Herod, 2025 version
Sermon for Christmas I, 2025, delivered at St. Paul's Episcopal Church, Louisville, KY
Text: Matthew 2:13-18
A Merry Christmas to you all. I think for most of us, we had a good Christmas. We celebrated with family and friends, or had a quiet day, or maybe had to work and celebrated in another way. I have to think of my friend who is having her first Christmas without her mother and is having a hard time this season. Hearing her talk about it brings the day or two of celebration to a halt and the reality of life returns, but it doesn’t bother me. It is a reminder to me that my experience of Christmas is not shared by everyone, and our gospel reading this morning reflects this as well. Sometime after Jesus is born, Joseph and his family are warned by God to flee to Egypt to escape Herod’s murderous search to kill Jesus. We’re reading this just three days after Christmas, and tomorrow is the feast of the Holy Innocents, a commemoration of the death of all the children in and around Bethlehem, killed at Herod’s command. This is not a happy way to wind up our holiday season and it clashes with the popular scene of the wise men from the East offering their gifts to Jesus in peace and wonder. But this is life, and if we are honest, we all have these moments where the reality of life intrudes as a killjoy on happy moments. That doesn’t mean that we can never find true happiness. It just means that true happiness is the not pure experience that we long for.
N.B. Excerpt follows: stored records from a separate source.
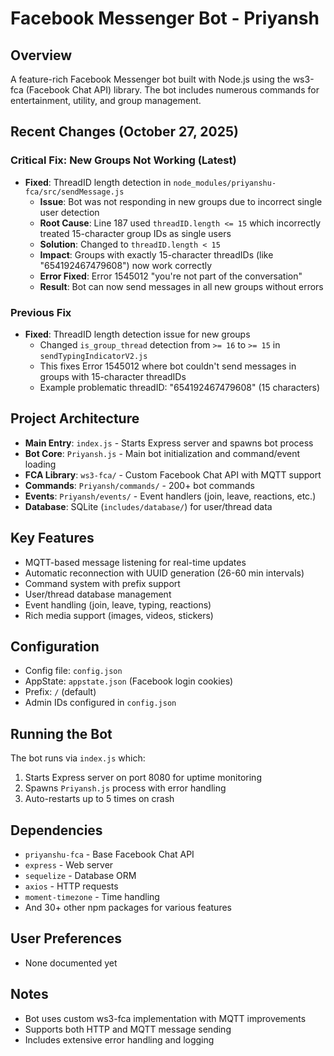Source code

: # Facebook Messenger Bot - Priyansh

## Overview
A feature-rich Facebook Messenger bot built with Node.js using the ws3-fca (Facebook Chat API) library. The bot includes numerous commands for entertainment, utility, and group management.

## Recent Changes (October 27, 2025)

### Critical Fix: New Groups Not Working (Latest)
- **Fixed**: ThreadID length detection in `node_modules/priyanshu-fca/src/sendMessage.js`
  - **Issue**: Bot was not responding in new groups due to incorrect single user detection
  - **Root Cause**: Line 187 used `threadID.length <= 15` which incorrectly treated 15-character group IDs as single users
  - **Solution**: Changed to `threadID.length < 15` 
  - **Impact**: Groups with exactly 15-character threadIDs (like "654192467479608") now work correctly
  - **Error Fixed**: Error 1545012 "you're not part of the conversation"
  - **Result**: Bot can now send messages in all new groups without errors

### Previous Fix
- **Fixed**: ThreadID length detection issue for new groups
  - Changed `is_group_thread` detection from `>= 16` to `>= 15` in `sendTypingIndicatorV2.js`
  - This fixes Error 1545012 where bot couldn't send messages in groups with 15-character threadIDs
  - Example problematic threadID: "654192467479608" (15 characters)
  
## Project Architecture
- **Main Entry**: `index.js` - Starts Express server and spawns bot process
- **Bot Core**: `Priyansh.js` - Main bot initialization and command/event loading
- **FCA Library**: `ws3-fca/` - Custom Facebook Chat API with MQTT support
- **Commands**: `Priyansh/commands/` - 200+ bot commands
- **Events**: `Priyansh/events/` - Event handlers (join, leave, reactions, etc.)
- **Database**: SQLite (`includes/database/`) for user/thread data

## Key Features
- MQTT-based message listening for real-time updates
- Automatic reconnection with UUID generation (26-60 min intervals)
- Command system with prefix support
- User/thread database management
- Event handling (join, leave, typing, reactions)
- Rich media support (images, videos, stickers)

## Configuration
- Config file: `config.json`
- AppState: `appstate.json` (Facebook login cookies)
- Prefix: `/` (default)
- Admin IDs configured in `config.json`

## Running the Bot
The bot runs via `index.js` which:
1. Starts Express server on port 8080 for uptime monitoring
2. Spawns `Priyansh.js` process with error handling
3. Auto-restarts up to 5 times on crash

## Dependencies
- `priyanshu-fca` - Base Facebook Chat API
- `express` - Web server
- `sequelize` - Database ORM
- `axios` - HTTP requests
- `moment-timezone` - Time handling
- And 30+ other npm packages for various features

## User Preferences
- None documented yet

## Notes
- Bot uses custom ws3-fca implementation with MQTT improvements
- Supports both HTTP and MQTT message sending
- Includes extensive error handling and logging
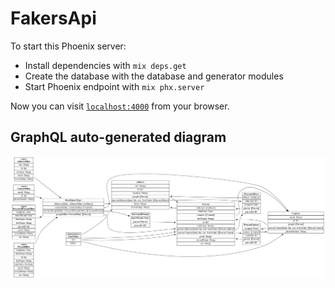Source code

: # FakersApi

To start this Phoenix server:

  * Install dependencies with `mix deps.get`
  * Create the database with the database and generator modules
  * Start Phoenix endpoint with `mix phx.server`

Now you can visit [`localhost:4000`](http://localhost:4000) from your browser.

## GraphQL auto-generated diagram

<p align="center">
  <img src="/server/diagrams/graph.png" width=2824 title="Graph">
</p>
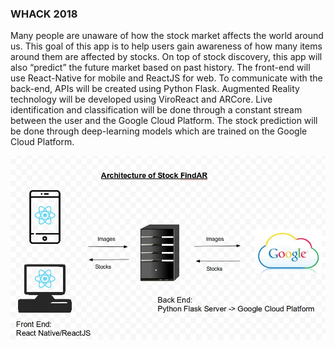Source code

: ### WHACK 2018

Many people are unaware of how the stock market affects the world around us. This goal of this app is to help users gain awareness of how many items around them are affected by stocks. On top of stock discovery, this app will also “predict” the future market based on past history. The front-end will use React-Native for mobile and ReactJS for web. To communicate with the back-end, APIs will be created using Python Flask. Augmented Reality technology will be developed using ViroReact and ARCore. Live identification and classification will be done through a constant stream between the user and the Google Cloud Platform. The stock prediction will be done through deep-learning models which are trained on the Google Cloud Platform. 

<img src = "arch.jpg">

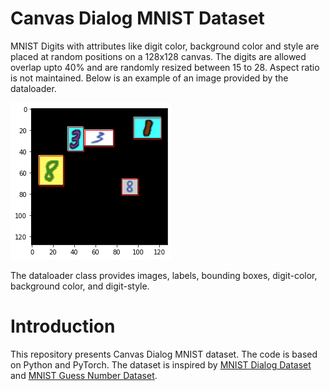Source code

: # Canvas Dialog MNIST Dataset
MNIST Digits with attributes like digit color, background color and style are placed at random positions on a 128x128 canvas. The digits are allowed overlap upto 40% and are randomly resized between 15 to 28. Aspect ratio is not maintained. Below is an example of an image provided by the dataloader. 

![](resized.png)

The dataloader class provides images, labels, bounding boxes, digit-color, background color, and digit-style. 

# Introduction 
This repository presents Canvas Dialog MNIST dataset. The code is based on Python and PyTorch. The dataset is inspired by [MNIST Dialog Dataset][1] and [MNIST Guess Number Dataset][2]. 

[1]: http://cvlab.postech.ac.kr/research/attmem/
[2]: https://github.com/ruizhaogit/MNIST-GuessNumber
We cannot read this passage without the cultural images of the wise men, also known as the Magi, that we’ve seen in pictures and paintings and in a crĂȘche. That makes the story of Jesus’ family fleeing Herod harder to contemplate and easier to wave away. Curiously, Herod, the king of Israel becomes afraid, not angry, when he learns that these men are searching for Jesus. They say that Jesus is the king of the Jews, and that fear of a leader of a people who Herod was not a part of speaks to Herod’s basis of rule. He is not a leader so much as he is someone chasing after power, and by making power his sole prize he is afraid of anyone who has the power of peace to lead people. This makes the wise men’s description of Jesus as king a threat to the shaky foundation of Herod’s power by exposing how Herod has gained power - through force, threats, and murder. What this illustrates to us is that the humility, love, and divine justice Jesus brings is a threat to anyone who wields influence and power against those without power - and their reaction belies what motivates them. It shows where their weaknesses lie.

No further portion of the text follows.